The accompanying drawings illustrate the invention:

FIG. 1 shows, in the particular case of the Enthalpy-Pressure diagram of the CO2 fluid, the difference in enthalpic variations between a conventional isentropic compression, of segment AB, followed by cooling of segment BC, and an isothermal compression of segment AC, with the same starting and finishing points, carried out by 11 circulations tolerating a temperature increase of 15 Kelvin, or carried out by 32 circulations tolerating a temperature increase of 5 Kelvin.

FIG. 2 describes the entire device in the preferred liquid piston mode. The elongated cylinder (1) receives the liquid piston (2). The fluid (3) circulates in the external exchanger (4) using the external blower (5), via the pipes (6), from the outlet port (11) to the inlet port (10). The movement of the liquid piston is ensured by a pump or a hydraulic expander (8) allowing the entry and exit of the hydraulic liquid (9) via the hydraulic port (14). The external thermal reserves (7), which can simply be constituted by the environment, allow the extraction or the supply of heat

FIG. 3 details a sectional view of the elongated cylinder (1). The latter receives the liquid piston (2). The fluid outlet ports (11) and the fluid inlet ports (10) are clearly visible, as well as the hydraulic port (14). The elongated cylinder (1) must be able to withstand high pressures, so it is here equipped with flanges (12) allowing the fixing of its ends (13), here movable for ease of assembly.

FIG. 4 shows a 3-dimensional view of the elongated cylinder (1). The fluid outlet ports (11) are hidden and the fluid inlet ports (10) are clearly visible, as well as the hydraulic port (14). The elongated cylinder (1) must be able to withstand high pressures, so it is here equipped with flanges (12) allowing the fixing of its ends (13), here movable for ease of assembly.

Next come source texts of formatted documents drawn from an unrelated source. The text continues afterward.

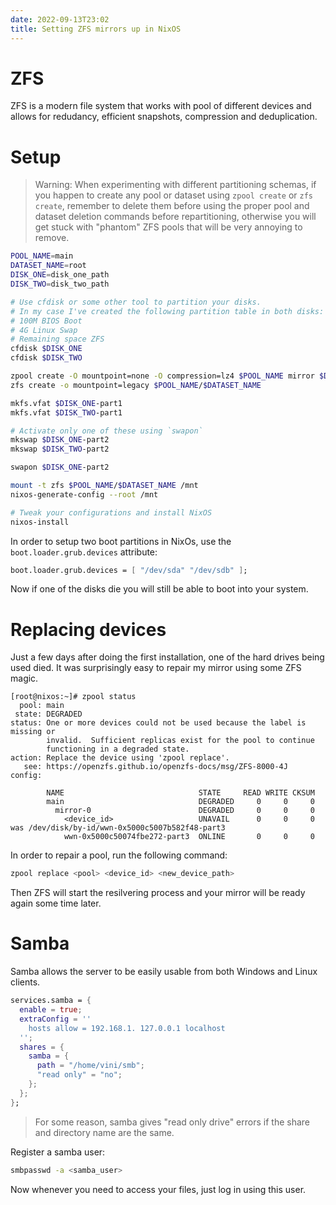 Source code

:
 ```yaml
---
date: 2022-09-13T23:02
title: Setting ZFS mirrors up in NixOS
---
```


# ZFS

ZFS is a modern file system that works with pool of different devices and allows
for redudancy, efficient snapshots, compression and deduplication.

# Setup

> Warning: When experimenting with different partitioning schemas, if you happen
> to create any pool or dataset using `zpool create` or `zfs create`, remember
> to delete them before using the proper pool and dataset deletion commands before
> repartitioning, otherwise you will get stuck with "phantom" ZFS pools that will
> be very annoying to remove.

```sh
POOL_NAME=main
DATASET_NAME=root
DISK_ONE=disk_one_path
DISK_TWO=disk_two_path

# Use cfdisk or some other tool to partition your disks.
# In my case I've created the following partition table in both disks:
# 100M BIOS Boot
# 4G Linux Swap
# Remaining space ZFS
cfdisk $DISK_ONE
cfdisk $DISK_TWO

zpool create -O mountpoint=none -O compression=lz4 $POOL_NAME mirror $DISK_ONE-part3 $DISK_TWO-part3
zfs create -o mountpoint=legacy $POOL_NAME/$DATASET_NAME

mkfs.vfat $DISK_ONE-part1
mkfs.vfat $DISK_TWO-part1

# Activate only one of these using `swapon`
mkswap $DISK_ONE-part2
mkswap $DISK_TWO-part2

swapon $DISK_ONE-part2

mount -t zfs $POOL_NAME/$DATASET_NAME /mnt
nixos-generate-config --root /mnt

# Tweak your configurations and install NixOS
nixos-install
```

In order to setup two boot partitions in NixOs, use the
`boot.loader.grub.devices` attribute:

```nix
boot.loader.grub.devices = [ "/dev/sda" "/dev/sdb" ];
```

Now if one of the disks die you will still be able to boot into your system.

# Replacing devices

Just a few days after doing the first installation, one of the hard drives being
used died. It was surprisingly easy to repair my mirror using some ZFS magic.

```
[root@nixos:~]# zpool status
  pool: main
 state: DEGRADED
status: One or more devices could not be used because the label is missing or
        invalid.  Sufficient replicas exist for the pool to continue
        functioning in a degraded state.
action: Replace the device using 'zpool replace'.
   see: https://openzfs.github.io/openzfs-docs/msg/ZFS-8000-4J
config:

        NAME                              STATE     READ WRITE CKSUM
        main                              DEGRADED     0     0     0
          mirror-0                        DEGRADED     0     0     0
            <device_id>                   UNAVAIL      0     0     0  was /dev/disk/by-id/wwn-0x5000c5007b582f48-part3
            wwn-0x5000c50074fbe272-part3  ONLINE       0     0     0
```


In order to repair a pool, run the following command:
```sh
zpool replace <pool> <device_id> <new_device_path>
```
Then ZFS will start the resilvering process and your mirror will be ready again
some time later.

# Samba

Samba allows the server to be easily usable from both Windows and Linux clients.

```nix
services.samba = {
  enable = true;
  extraConfig = ''
    hosts allow = 192.168.1. 127.0.0.1 localhost
  '';
  shares = {
    samba = {
      path = "/home/vini/smb";
      "read only" = "no";
    };
  };
};
```

> For some reason, samba gives "read only drive" errors if the share and
> directory name are the same.

Register a samba user:
```sh
smbpasswd -a <samba_user>
```

Now whenever you need to access your files, just log in using this user.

FIG. 5 illustrates the mesh of a finite element simulation of the circulation of the fluid (3) and its pressure, temperature and mass volume states at different points internal to the cylinder-piston assembly.

Claims (4)

The device consists of at least one cylinder (1), at least one mobile physical component ensuring compression or expansion, materialized by one or more pistons, including the choice of a liquid piston (2) in a preferred embodiment of the invention, at least one fluid (3) undergoing this compression or expansion in gaseous or supercritical phase, at least two orifices dedicated to the outlet (11) and the re-entry (10) of the fluid (3) at the ends of the length of the cylinder (1) as well as at least one heat exchanger (4) connected by pipes (6) incorporating an external variable speed blower (5), a forced external circulation thus being ensured in a closed loop between these pieces of equipment, characterized by the fact that the cylinder (1) has an elongated shape, with a length to width ratio generally between 1.50 and 15 along its longitudinal axis. Device according to claim 1 characterized in that a liquid piston (2), using the movements of a hydraulic liquid (9) by one or more hydraulic pumps or expanders (8) is assigned the function of carrying out, via a hydraulic orifice (14), the variation in volume necessary for the compression or expansion of the fluid (3) in the elongated cylinder (1). Device according to claim 2 characterized in that, to avoid dissolution of the fluid (3) in the hydraulic liquid (9), a mobile physical separation is provided, such as one or more flexible tarpaulins in the form of a membrane or bladder, or a floating solid membrane, or a specific separation liquid, or a specific adjustment of the pH of the hydraulic fluid (9). Use of a device according to any one of claims 1 to 3 for carrying out pseudo-isothermal compressions or expansions of a fluid (3) for the purpose of producing heat or cold, or of absorbing or producing work, or of simplifying certain gas liquefaction cycles.